(Material to process)
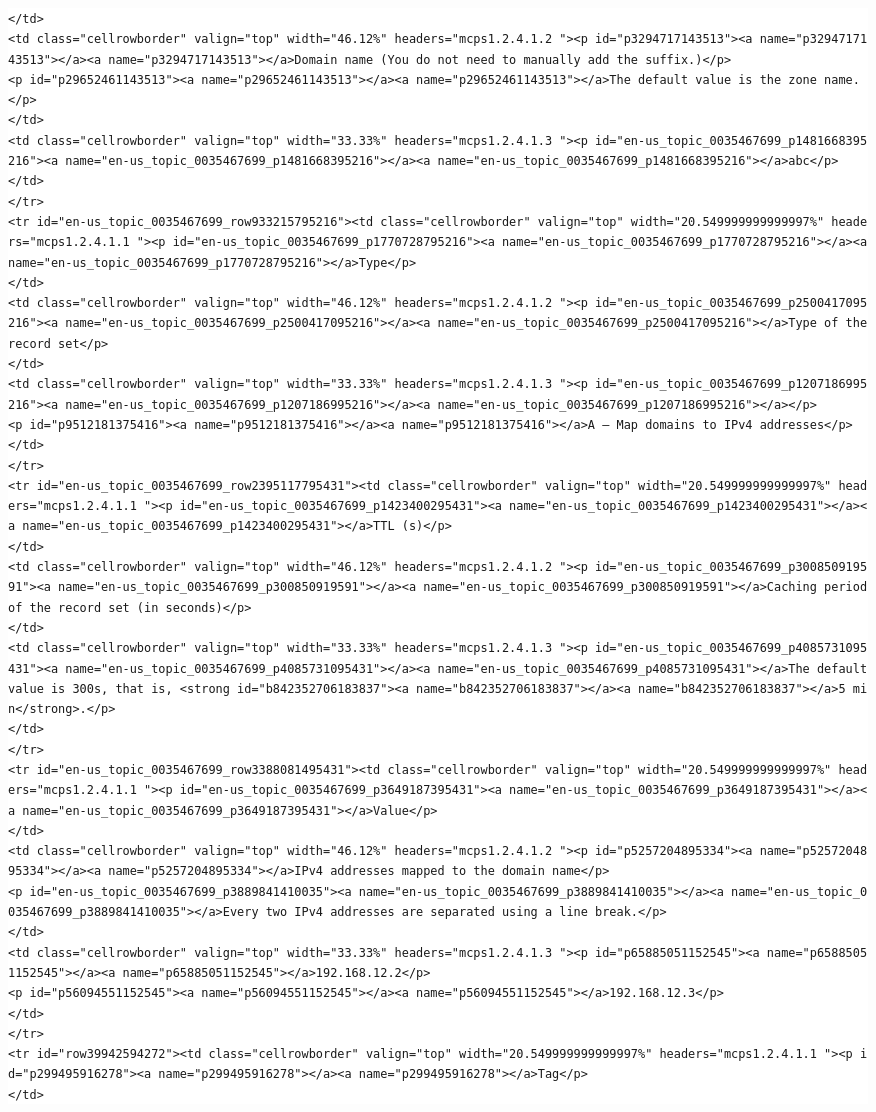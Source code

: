     </td>
    <td class="cellrowborder" valign="top" width="46.12%" headers="mcps1.2.4.1.2 "><p id="p3294717143513"><a name="p3294717143513"></a><a name="p3294717143513"></a>Domain name (You do not need to manually add the suffix.)</p>
    <p id="p29652461143513"><a name="p29652461143513"></a><a name="p29652461143513"></a>The default value is the zone name.</p>
    </td>
    <td class="cellrowborder" valign="top" width="33.33%" headers="mcps1.2.4.1.3 "><p id="en-us_topic_0035467699_p1481668395216"><a name="en-us_topic_0035467699_p1481668395216"></a><a name="en-us_topic_0035467699_p1481668395216"></a>abc</p>
    </td>
    </tr>
    <tr id="en-us_topic_0035467699_row933215795216"><td class="cellrowborder" valign="top" width="20.549999999999997%" headers="mcps1.2.4.1.1 "><p id="en-us_topic_0035467699_p1770728795216"><a name="en-us_topic_0035467699_p1770728795216"></a><a name="en-us_topic_0035467699_p1770728795216"></a>Type</p>
    </td>
    <td class="cellrowborder" valign="top" width="46.12%" headers="mcps1.2.4.1.2 "><p id="en-us_topic_0035467699_p2500417095216"><a name="en-us_topic_0035467699_p2500417095216"></a><a name="en-us_topic_0035467699_p2500417095216"></a>Type of the record set</p>
    </td>
    <td class="cellrowborder" valign="top" width="33.33%" headers="mcps1.2.4.1.3 "><p id="en-us_topic_0035467699_p1207186995216"><a name="en-us_topic_0035467699_p1207186995216"></a><a name="en-us_topic_0035467699_p1207186995216"></a></p>
    <p id="p9512181375416"><a name="p9512181375416"></a><a name="p9512181375416"></a>A – Map domains to IPv4 addresses</p>
    </td>
    </tr>
    <tr id="en-us_topic_0035467699_row2395117795431"><td class="cellrowborder" valign="top" width="20.549999999999997%" headers="mcps1.2.4.1.1 "><p id="en-us_topic_0035467699_p1423400295431"><a name="en-us_topic_0035467699_p1423400295431"></a><a name="en-us_topic_0035467699_p1423400295431"></a>TTL (s)</p>
    </td>
    <td class="cellrowborder" valign="top" width="46.12%" headers="mcps1.2.4.1.2 "><p id="en-us_topic_0035467699_p300850919591"><a name="en-us_topic_0035467699_p300850919591"></a><a name="en-us_topic_0035467699_p300850919591"></a>Caching period of the record set (in seconds)</p>
    </td>
    <td class="cellrowborder" valign="top" width="33.33%" headers="mcps1.2.4.1.3 "><p id="en-us_topic_0035467699_p4085731095431"><a name="en-us_topic_0035467699_p4085731095431"></a><a name="en-us_topic_0035467699_p4085731095431"></a>The default value is 300s, that is, <strong id="b842352706183837"><a name="b842352706183837"></a><a name="b842352706183837"></a>5 min</strong>.</p>
    </td>
    </tr>
    <tr id="en-us_topic_0035467699_row3388081495431"><td class="cellrowborder" valign="top" width="20.549999999999997%" headers="mcps1.2.4.1.1 "><p id="en-us_topic_0035467699_p3649187395431"><a name="en-us_topic_0035467699_p3649187395431"></a><a name="en-us_topic_0035467699_p3649187395431"></a>Value</p>
    </td>
    <td class="cellrowborder" valign="top" width="46.12%" headers="mcps1.2.4.1.2 "><p id="p5257204895334"><a name="p5257204895334"></a><a name="p5257204895334"></a>IPv4 addresses mapped to the domain name</p>
    <p id="en-us_topic_0035467699_p3889841410035"><a name="en-us_topic_0035467699_p3889841410035"></a><a name="en-us_topic_0035467699_p3889841410035"></a>Every two IPv4 addresses are separated using a line break.</p>
    </td>
    <td class="cellrowborder" valign="top" width="33.33%" headers="mcps1.2.4.1.3 "><p id="p65885051152545"><a name="p65885051152545"></a><a name="p65885051152545"></a>192.168.12.2</p>
    <p id="p56094551152545"><a name="p56094551152545"></a><a name="p56094551152545"></a>192.168.12.3</p>
    </td>
    </tr>
    <tr id="row39942594272"><td class="cellrowborder" valign="top" width="20.549999999999997%" headers="mcps1.2.4.1.1 "><p id="p299495916278"><a name="p299495916278"></a><a name="p299495916278"></a>Tag</p>
    </td>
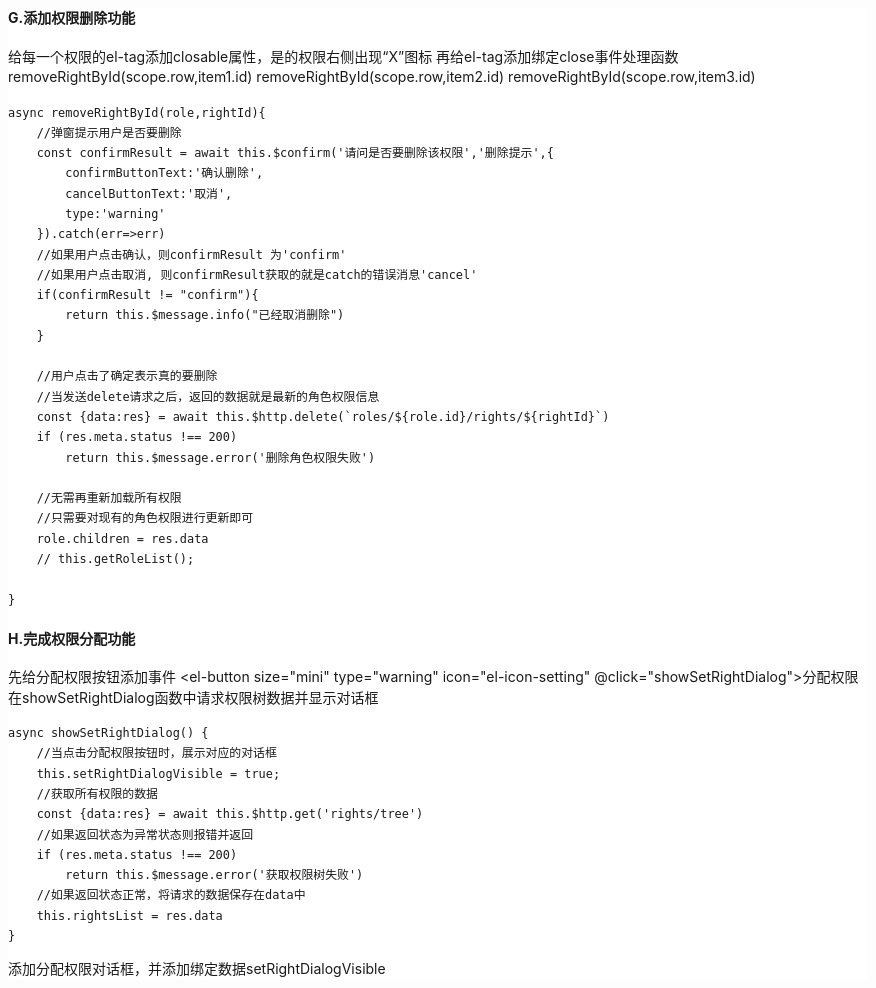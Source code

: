 #### G.添加权限删除功能
给每一个权限的el-tag添加closable属性，是的权限右侧出现“X”图标
再给el-tag添加绑定close事件处理函数removeRightById(scope.row,item1.id)
removeRightById(scope.row,item2.id)
removeRightById(scope.row,item3.id)

```
async removeRightById(role,rightId){
    //弹窗提示用户是否要删除
    const confirmResult = await this.$confirm('请问是否要删除该权限','删除提示',{
        confirmButtonText:'确认删除',
        cancelButtonText:'取消',
        type:'warning'
    }).catch(err=>err)
    //如果用户点击确认，则confirmResult 为'confirm'
    //如果用户点击取消, 则confirmResult获取的就是catch的错误消息'cancel'
    if(confirmResult != "confirm"){
        return this.$message.info("已经取消删除")
    }

    //用户点击了确定表示真的要删除
    //当发送delete请求之后，返回的数据就是最新的角色权限信息
    const {data:res} = await this.$http.delete(`roles/${role.id}/rights/${rightId}`)
    if (res.meta.status !== 200)
        return this.$message.error('删除角色权限失败')

    //无需再重新加载所有权限
    //只需要对现有的角色权限进行更新即可
    role.children = res.data
    // this.getRoleList();

}
```

#### H.完成权限分配功能
先给分配权限按钮添加事件
<el-button size="mini" type="warning" icon="el-icon-setting" @click="showSetRightDialog">分配权限</el-button>
在showSetRightDialog函数中请求权限树数据并显示对话框

```
async showSetRightDialog() {
    //当点击分配权限按钮时，展示对应的对话框
    this.setRightDialogVisible = true;
    //获取所有权限的数据
    const {data:res} = await this.$http.get('rights/tree')
    //如果返回状态为异常状态则报错并返回
    if (res.meta.status !== 200)
        return this.$message.error('获取权限树失败')
    //如果返回状态正常，将请求的数据保存在data中
    this.rightsList = res.data
}
```
添加分配权限对话框，并添加绑定数据setRightDialogVisible

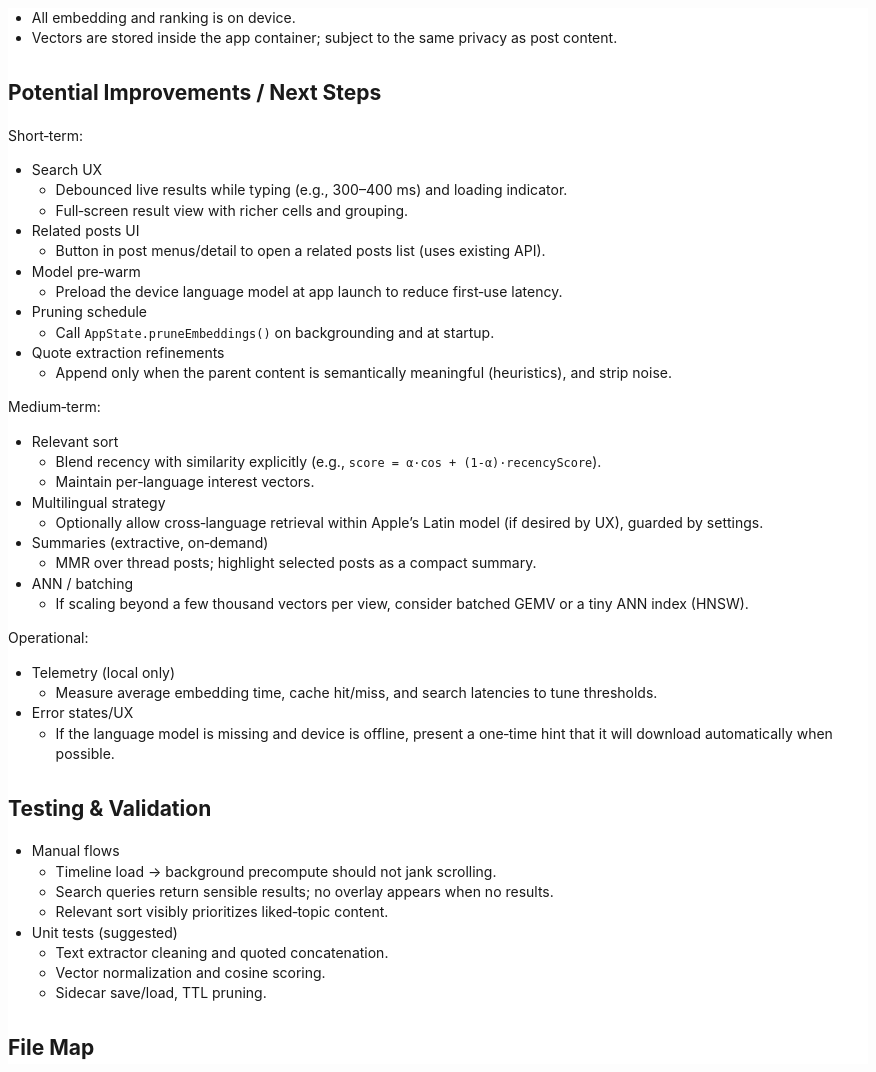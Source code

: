 - All embedding and ranking is on device.
- Vectors are stored inside the app container; subject to the same privacy as post content.

## Potential Improvements / Next Steps

Short‑term:

- Search UX
  - Debounced live results while typing (e.g., 300–400 ms) and loading indicator.
  - Full‑screen result view with richer cells and grouping.
- Related posts UI
  - Button in post menus/detail to open a related posts list (uses existing API).
- Model pre‑warm
  - Preload the device language model at app launch to reduce first‑use latency.
- Pruning schedule
  - Call `AppState.pruneEmbeddings()` on backgrounding and at startup.
- Quote extraction refinements
  - Append only when the parent content is semantically meaningful (heuristics), and strip noise.

Medium‑term:

- Relevant sort
  - Blend recency with similarity explicitly (e.g., `score = α·cos + (1‑α)·recencyScore`).
  - Maintain per‑language interest vectors.
- Multilingual strategy
  - Optionally allow cross‑language retrieval within Apple’s Latin model (if desired by UX), guarded by settings.
- Summaries (extractive, on‑demand)
  - MMR over thread posts; highlight selected posts as a compact summary.
- ANN / batching
  - If scaling beyond a few thousand vectors per view, consider batched GEMV or a tiny ANN index (HNSW).

Operational:

- Telemetry (local only)
  - Measure average embedding time, cache hit/miss, and search latencies to tune thresholds.
- Error states/UX
  - If the language model is missing and device is offline, present a one‑time hint that it will download automatically when possible.

## Testing & Validation

- Manual flows
  - Timeline load → background precompute should not jank scrolling.
  - Search queries return sensible results; no overlay appears when no results.
  - Relevant sort visibly prioritizes liked‑topic content.
- Unit tests (suggested)
  - Text extractor cleaning and quoted concatenation.
  - Vector normalization and cosine scoring.
  - Sidecar save/load, TTL pruning.

## File Map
(End Material to process)
**Requirement**: What is the number of lines in the data that include "async"? Answer with that number alone.

**Exercise output**: 2